Son yıllarda artan enerji fiyatları, zayıf büyüme ve devam eden küresel kriz, ekonomiyi baskı altına alıyor. Yaz aylarına kadar koalisyon partileri iyimser bir tablo çizmiş, milyarlarca euroluk yatırım ve borçlanma planlarıyla hem savunma hem de sosyal harcamaların karşılanabileceğini ilan etmişti. Örneğin Siemens CEO’su Roland Busch, temmuz ayında Almanya’ya önümüzdeki üç yıl içinde 631 milyar euroluk yatırım yapılacağını açıklamış, bunun için ise “siyasi cesaret ve yapısal değişiklikler” gerektiğini vurgulamıştı.

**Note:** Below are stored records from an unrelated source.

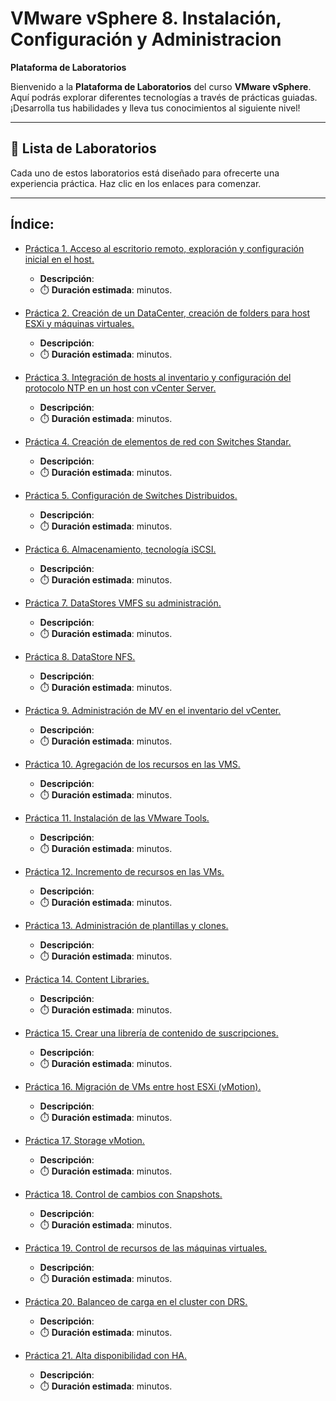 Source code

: # VMware vSphere 8. Instalación, Configuración y Administracion 

**Plataforma de Laboratorios**

Bienvenido a la **Plataforma de Laboratorios** del curso **VMware vSphere**. Aquí podrás explorar diferentes tecnologías a través de prácticas guiadas. ¡Desarrolla tus habilidades y lleva tus conocimientos al siguiente nivel!

---

## 🌟 **Lista de Laboratorios**

Cada uno de estos laboratorios está diseñado para ofrecerte una experiencia práctica. Haz clic en los enlaces para comenzar.

---
 
## Índice:
 - [Práctica 1. Acceso al escritorio remoto, exploración y configuración inicial en el host.](./lab1/README.md)
   - **Descripción**: 
   - ⏱️ **Duración estimada**:  minutos.

 - [Práctica 2. Creación de un DataCenter, creación de folders para host ESXi y máquinas virtuales.](./lab2/README.md)
   - **Descripción**: 
   - ⏱️ **Duración estimada**:  minutos.

 - [Práctica 3. Integración de hosts al inventario y configuración del protocolo NTP en un host con vCenter Server.](./lab3/README.md)
   - **Descripción**: 
   - ⏱️ **Duración estimada**: minutos.

 - [Práctica 4. Creación de elementos de red con Switches Standar.](./lab4/README.md)
   - **Descripción**:  
   - ⏱️ **Duración estimada**:  minutos.

 - [Práctica 5. Configuración de Switches Distribuidos.](./lab5/README.md)
   - **Descripción**:  
   - ⏱️ **Duración estimada**:  minutos.

 - [Práctica 6. Almacenamiento, tecnología iSCSI.](./lab6/README.md)
   - **Descripción**:  
   - ⏱️ **Duración estimada**:  minutos.

 - [Práctica 7. DataStores VMFS su administración.](./lab7/README.md)
   - **Descripción**:  
   - ⏱️ **Duración estimada**:  minutos.

 - [Práctica 8. DataStore NFS.](./lab8/README.md)
   - **Descripción**:  
   - ⏱️ **Duración estimada**:  minutos.

 - [Práctica 9. Administración de MV en el inventario del vCenter.](./lab9/README.md)
   - **Descripción**:  
   - ⏱️ **Duración estimada**:  minutos.

 - [Práctica 10. Agregación de los recursos en las VMS.](./lab10/README.md)
   - **Descripción**:  
   - ⏱️ **Duración estimada**:  minutos.

 - [Práctica 11. Instalación de las VMware Tools.](./lab11/README.md)
   - **Descripción**:  
   - ⏱️ **Duración estimada**:  minutos.

 - [Práctica 12. Incremento de recursos en las VMs.](./lab12/README.md)
   - **Descripción**:  
   - ⏱️ **Duración estimada**:  minutos.

 - [Práctica 13. Administración de plantillas y clones.](./lab13/README.md)
   - **Descripción**:  
   - ⏱️ **Duración estimada**:  minutos.

 - [Práctica 14. Content Libraries.](./lab14/readme.md)
   - **Descripción**:  
   - ⏱️ **Duración estimada**:  minutos.

 - [Práctica 15. Crear una librería de contenido de suscripciones.](./lab15/readme.md)
   - **Descripción**:  
   - ⏱️ **Duración estimada**:  minutos.

 - [Práctica 16. Migración de VMs entre host ESXi (vMotion).](./lab16/readme.md)
   - **Descripción**:  
   - ⏱️ **Duración estimada**:  minutos.

 - [Práctica 17. Storage vMotion.](./lab17/readme.md)
   - **Descripción**:  
   - ⏱️ **Duración estimada**:  minutos.

 - [Práctica 18. Control de cambios con Snapshots.](./lab18/README.md)
   - **Descripción**:  
   - ⏱️ **Duración estimada**:  minutos.

 - [Práctica 19. Control de recursos de las máquinas virtuales.](./lab19/README.md)
   - **Descripción**:  
   - ⏱️ **Duración estimada**:  minutos.

 - [Práctica 20. Balanceo de carga en el cluster con DRS.](./lab20/README.md)
   - **Descripción**:  
   - ⏱️ **Duración estimada**:  minutos.

 - [Práctica 21. Alta disponibilidad con HA.](./lab21/README.md)
   - **Descripción**:  
   - ⏱️ **Duración estimada**:  minutos.
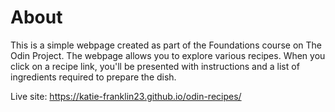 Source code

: # About

This is a simple webpage created as part of the Foundations course on The Odin Project. The webpage allows you to explore various recipes. When you click on a recipe link, you'll be presented with instructions and a list of ingredients required to prepare the dish.

Live site: https://katie-franklin23.github.io/odin-recipes/ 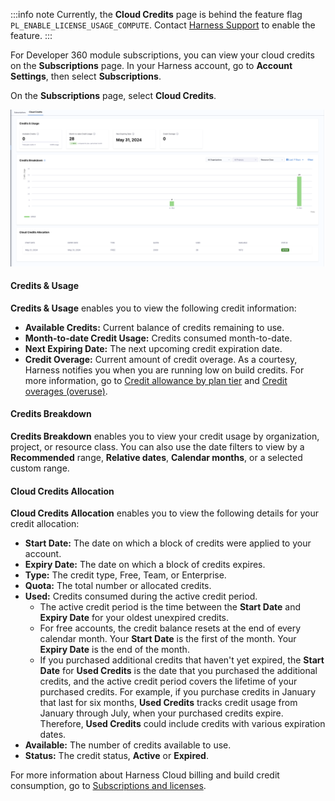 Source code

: :::info note
Currently, the **Cloud Credits** page is behind the feature flag `PL_ENABLE_LICENSE_USAGE_COMPUTE`. Contact [Harness Support](mailto:support@harness.io) to enable the feature.
:::

For Developer 360 module subscriptions, you can view your cloud credits on the **Subscriptions** page. In your Harness account, go to **Account Settings**, then select **Subscriptions**.

On the **Subscriptions** page, select **Cloud Credits**.

![](./static/cloud-credits.png)

#### Credits & Usage

**Credits & Usage** enables you to view the following credit information:

- **Available Credits:** Current balance of credits remaining to use.
- **Month-to-date Credit Usage:** Credits consumed month-to-date.
- **Next Expiring Date:** The next upcoming credit expiration date.
- **Credit Overage:** Current amount of credit overage. As a courtesy, Harness notifies you when you are running low on build credits. For more information, go to [Credit allowance by plan tier](/docs/continuous-integration/get-started/ci-subscription-mgmt/#credit-allowance-by-plan-tier) and [Credit overages (overuse)](/docs/continuous-integration/get-started/ci-subscription-mgmt#credit-overages-overuse).

#### Credits Breakdown

**Credits Breakdown** enables you to view your credit usage by organization, project, or resource class. You can also use the date filters to view by a **Recommended** range, **Relative dates**, **Calendar months**, or a selected custom range.

#### Cloud Credits Allocation

**Cloud Credits Allocation** enables you to view the following details for your credit allocation:

- **Start Date:** The date on which a block of credits were applied to your account.
- **Expiry Date:** The date on which a block of credits expires.
- **Type:** The credit type, Free, Team, or Enterprise.
- **Quota:** The total number or allocated credits.
- **Used:** Credits consumed during the active credit period.
   - The active credit period is the time between the **Start Date** and **Expiry Date** for your oldest unexpired credits.
   - For free accounts, the credit balance resets at the end of every calendar month. Your **Start Date** is the first of the month. Your **Expiry Date** is the end of the month.
   - If you purchased additional credits that haven't yet expired, the **Start Date** for **Used Credits** is the date that you purchased the additional credits, and the active credit period covers the lifetime of your purchased credits. For example, if you purchase credits in January that last for six months, **Used Credits** tracks credit usage from January through July, when your purchased credits expire. Therefore, **Used Credits** could include credits with various expiration dates.
- **Available:** The number of credits available to use.
- **Status:** The credit status, **Active** or **Expired**.

For more information about Harness Cloud billing and build credit consumption, go to [Subscriptions and licenses](/docs/continuous-integration/get-started/ci-subscription-mgmt.md#harness-cloud-billing-and-build-credits).

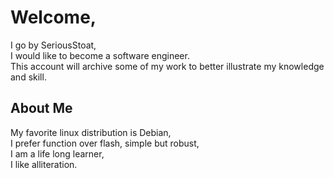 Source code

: # Welcome, 
I go by SeriousStoat,  
I would like to become a software engineer.  
This account will archive some of my work to better illustrate my knowledge and skill. 

## About Me
My favorite linux distribution is Debian,  
I prefer function over flash, simple but robust,  
I am a life long learner,  
I like alliteration.


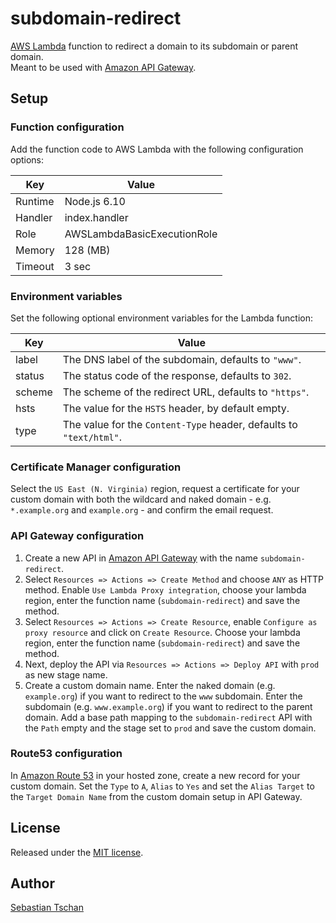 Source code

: # subdomain-redirect
[AWS Lambda](https://aws.amazon.com/lambda/) function to redirect a domain to
its subdomain or parent domain.  
Meant to be used with [Amazon API Gateway](https://aws.amazon.com/api-gateway/).

## Setup

### Function configuration
Add the function code to AWS Lambda with the following configuration options:  

Key     | Value
--------|--------------
Runtime | Node.js 6.10
Handler | index.handler
Role    | AWSLambdaBasicExecutionRole
Memory  | 128 (MB)
Timeout | 3 sec

### Environment variables
Set the following optional environment variables for the Lambda function:

Key    | Value
-------|--------------
label  | The DNS label of the subdomain, defaults to `"www"`.
status | The status code of the response, defaults to `302`.
scheme | The scheme of the redirect URL, defaults to `"https"`.
hsts   | The value for the `HSTS` header, by default empty.
type   | The value for the `Content-Type` header, defaults to `"text/html"`.

### Certificate Manager configuration
Select the `US East (N. Virginia)` region, request a certificate for your custom
domain with both the wildcard and naked domain - e.g. `*.example.org` and
`example.org` - and confirm the email request.

### API Gateway configuration
1. Create a new API in [Amazon API Gateway](https://aws.amazon.com/api-gateway/)
   with the name `subdomain-redirect`.
3. Select `Resources => Actions => Create Method` and choose `ANY` as HTTP
   method. Enable `Use Lambda Proxy integration`, choose your lambda region,
   enter the function name (`subdomain-redirect`) and save the method.
3. Select `Resources => Actions => Create Resource`, enable
   `Configure as proxy resource` and click on `Create Resource`. Choose your
   lambda region, enter the function name (`subdomain-redirect`) and save the
   method.
4. Next, deploy the API via `Resources => Actions => Deploy API` with `prod` as
   new stage name.
5. Create a custom domain name. Enter the naked domain (e.g. `example.org`) if
   you want to redirect to the `www` subdomain. Enter the subdomain
   (e.g. `www.example.org`) if you want to redirect to the parent domain. Add a
   base path mapping to the `subdomain-redirect` API with the `Path` empty and
   the stage set to `prod` and save the custom domain.

### Route53 configuration
In [Amazon Route 53](https://aws.amazon.com/route53/) in your hosted zone,
create a new record for your custom domain. Set the `Type` to `A`, `Alias` to
`Yes` and set the `Alias Target` to the `Target Domain Name` from the custom
domain setup in API Gateway.

## License
Released under the [MIT license](https://opensource.org/licenses/MIT).

## Author
[Sebastian Tschan](https://blueimp.net/)
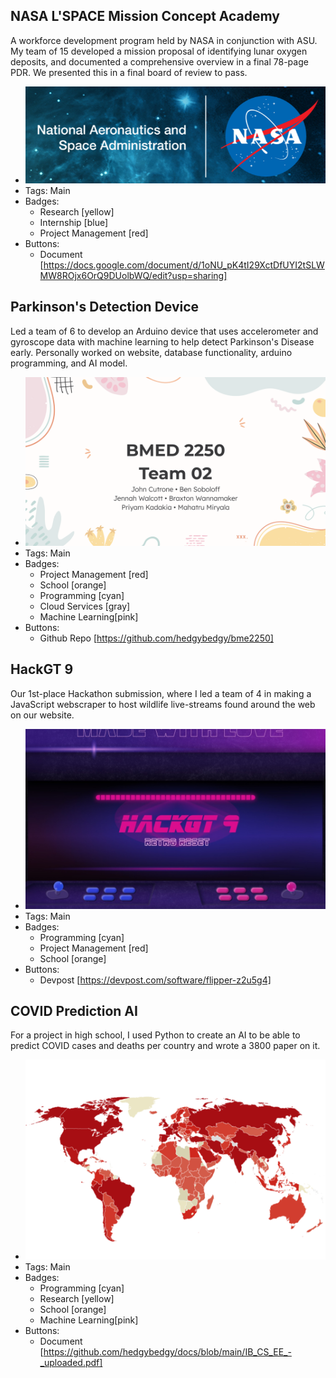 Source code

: ## NASA L'SPACE Mission Concept Academy
A workforce development program held by NASA in conjunction with ASU. My team of 15 developed a mission proposal of identifying lunar oxygen deposits, and documented a comprehensive overview in a final 78-page PDR. We presented this in a final board of review to pass.
- ![600x200](../assets/NASABanner.png)
- Tags: Main
- Badges:
  - Research [yellow]
  - Internship [blue]
  - Project Management [red]
- Buttons:
  - Document [https://docs.google.com/document/d/1oNU_pK4tI29XctDfUYI2tSLWMW8ROjx6OrQ9DUolbWQ/edit?usp=sharing]

## Parkinson's Detection Device
Led a team of 6 to develop an Arduino device that uses accelerometer and gyroscope data with machine learning to help detect Parkinson's Disease early. Personally worked on website, database functionality, arduino programming, and AI model.
- ![600x200](../assets/BMEDBanner.png)
- Tags: Main
- Badges:
  - Project Management [red]
  - School [orange]
  - Programming [cyan]
  - Cloud Services [gray]
  - Machine Learning[pink]
- Buttons:
  - Github Repo [https://github.com/hedgybedgy/bme2250]

## HackGT 9
Our 1st-place Hackathon submission, where I led a team of 4 in making a JavaScript webscraper to host wildlife live-streams found around the web on our website.
- ![600x200](../assets/HACKBanner.jpg)
- Tags: Main
- Badges:
  - Programming [cyan]
  - Project Management [red]
  - School [orange]
- Buttons:
  - Devpost [https://devpost.com/software/flipper-z2u5g4]

## COVID Prediction AI
For a project in high school, I used Python to create an AI to be able to predict COVID cases and deaths per country and wrote a 3800 paper on it.
- ![600x200](../assets/COVIDBanner.webp)
- Tags: Main
- Badges:
  - Programming [cyan]
  - Research [yellow]
  - School [orange]
  - Machine Learning[pink]
- Buttons:
  - Document [https://github.com/hedgybedgy/docs/blob/main/IB_CS_EE_-_uploaded.pdf] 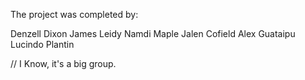 The project was completed by:

Denzell Dixon
James Leidy
Namdi Maple
Jalen Cofield
Alex Guataipu
Lucindo Plantin

// I Know, it's a big group. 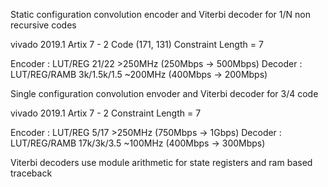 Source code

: Static configuration convolution encoder and Viterbi decoder for 1/N non recursive codes 

vivado 2019.1 Artix 7 - 2 Code (171, 131) Constraint Length = 7

Encoder : LUT/REG 	21/22		>250MHz (250Mbps -> 500Mbps) 
Decoder : LUT/REG/RAMB 	3k/1.5k/1.5 	~200MHz (400Mbps -> 200Mbps) 

Single configuration convolution envoder and Viterbi decoder for 3/4 code 

vivado 2019.1 Artix 7 - 2 Constraint Length = 7 

Encoder : LUT/REG 	5/17		>250MHz (750Mbps -> 1Gbps) 
Decoder : LUT/REG/RAMB 	17k/3k/3.5 	~100MHz (400Mbps -> 300Mbps) 

Viterbi decoders use module arithmetic for state registers and ram based traceback 

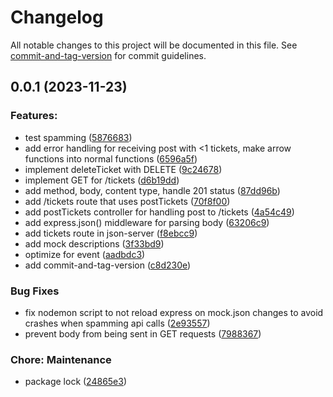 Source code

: # Changelog

All notable changes to this project will be documented in this file. See [commit-and-tag-version](https://github.com/absolute-version/commit-and-tag-version) for commit guidelines.

## 0.0.1 (2023-11-23)


### Features:

* test spamming ([5876683](https://github.com/henrikvilhelmberglund/javascript-4-assignment-2-event-api/commit/5876683e3cabd640ca0d2b0e6f4a5e06c89cf1f9))
* add error handling for receiving post with <1 tickets, make arrow functions into normal functions ([6596a5f](https://github.com/henrikvilhelmberglund/javascript-4-assignment-2-event-api/commit/6596a5f196452e7161030b1ff6f7028730b09493))
* implement deleteTicket with DELETE ([9c24678](https://github.com/henrikvilhelmberglund/javascript-4-assignment-2-event-api/commit/9c246786d6f1a5a7d44d85373f7c4d3cd6893b04))
* implement GET for /tickets ([d6b19dd](https://github.com/henrikvilhelmberglund/javascript-4-assignment-2-event-api/commit/d6b19dd79c1f7f975d0432706b5654bdaac737c5))
* add method, body, content type, handle 201 status ([87dd96b](https://github.com/henrikvilhelmberglund/javascript-4-assignment-2-event-api/commit/87dd96b8dffa26497fba1d7e2b2c7de108d88aa8))
* add /tickets route that uses postTickets ([70f8f00](https://github.com/henrikvilhelmberglund/javascript-4-assignment-2-event-api/commit/70f8f00f1874aa783b98494e0f57d4bc102891bf))
* add postTickets controller for handling post to /tickets ([4a54c49](https://github.com/henrikvilhelmberglund/javascript-4-assignment-2-event-api/commit/4a54c49aaead08b8541d39560103a7248d8a4618))
* add express.json() middleware for parsing body ([63206c9](https://github.com/henrikvilhelmberglund/javascript-4-assignment-2-event-api/commit/63206c901b510acb6a1c01503b4bff4e8f94cd45))
* add tickets route in json-server ([f8ebcc9](https://github.com/henrikvilhelmberglund/javascript-4-assignment-2-event-api/commit/f8ebcc9edf67f756d4132eafd00e745ad59696ee))
* add mock descriptions ([3f33bd9](https://github.com/henrikvilhelmberglund/javascript-4-assignment-2-event-api/commit/3f33bd9c93198fabc7875698a353b8c4e29a7ffe))
* optimize for event ([aadbdc3](https://github.com/henrikvilhelmberglund/javascript-4-assignment-2-event-api/commit/aadbdc3fa8b57bee6f277b9fa92693f46d152be0))
* add commit-and-tag-version ([c8d230e](https://github.com/henrikvilhelmberglund/javascript-4-assignment-2-event-api/commit/c8d230e3d0030f6320a75f65529eff2255a50a48))


### Bug Fixes

* fix nodemon script to not reload express on mock.json changes to avoid crashes when spamming api calls ([2e93557](https://github.com/henrikvilhelmberglund/javascript-4-assignment-2-event-api/commit/2e9355725fa6f7158fea38bb71acc41accae0594))
* prevent body from being sent in GET requests ([7988367](https://github.com/henrikvilhelmberglund/javascript-4-assignment-2-event-api/commit/7988367069dc37bcba76614c4ac578c43f15f313))


### Chore: Maintenance

* package lock ([24865e3](https://github.com/henrikvilhelmberglund/javascript-4-assignment-2-event-api/commit/24865e3bfe759ccd83d33a8125ebb87ee277bd75))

Hükümet Ağustos başında sosyal politikalarla ilgili bazı düzenlemeleri de hayata geçirdi: emeklilik seviyesinin 2031’e kadar korunması, “anne emekliliği”nin genişletilmesi, kamu ihalelerinde sendika sözleşmelerine bağlılık şartının 2032’ye kadar uzatılması gibi kararlar alındı.
Ancak kısa süre içinde tablo değişti. Ağustos sonuna gelindiğinde otomotiv sektöründe işten çıkarmalar, artan iflaslar ve küçülen ekonomi gündeme geldi. Maliye Bakanı ve SPD lideri, bakanlar kuruluna gönderdiği yazıda 2027 bütçesinde 30 milyar euronun üzerinde açık bulunduğunu belirterek hızlı bir şekilde “ciddi tasarruf önerileri” istedi. SPD’nin anketlerde yüzde 14 seviyelerine gerilemesi ve Eylül ayında Kuzey Ren-Vestfalya’daki yerel seçimlerde yeni bir oy kaybı ihtimali, partiyi 20 yıldır tekrarladığı vergi artışlarını gündeme almaya mecbur etti.
CDU/CSU cephesinde ise bu öneriler tepkiyle karşılandı. Vergi artışları, muhafazakârlar tarafından “sosyalist politikalar” olarak kabul edildiği için şiddetle karşı çıkılıyor. Öte yandan, siyasi çevrelerde CDU/CSU’nun ileride AfD ile iş birliği yapma olasılığı da tartışılıyor. Bu durum, koalisyonun geleceğine dair belirsizliği artırıyor.
Başbakan ve hükümet, sonbaharda reformların hayata geçirileceğini vurgulasa da, gözlemcilere göre bu süreç oldukça çetin geçecek. Uzmanlar, “Reform Sonbaharı”nın koalisyon için aynı zamanda bir sınav olacağı görüşünde.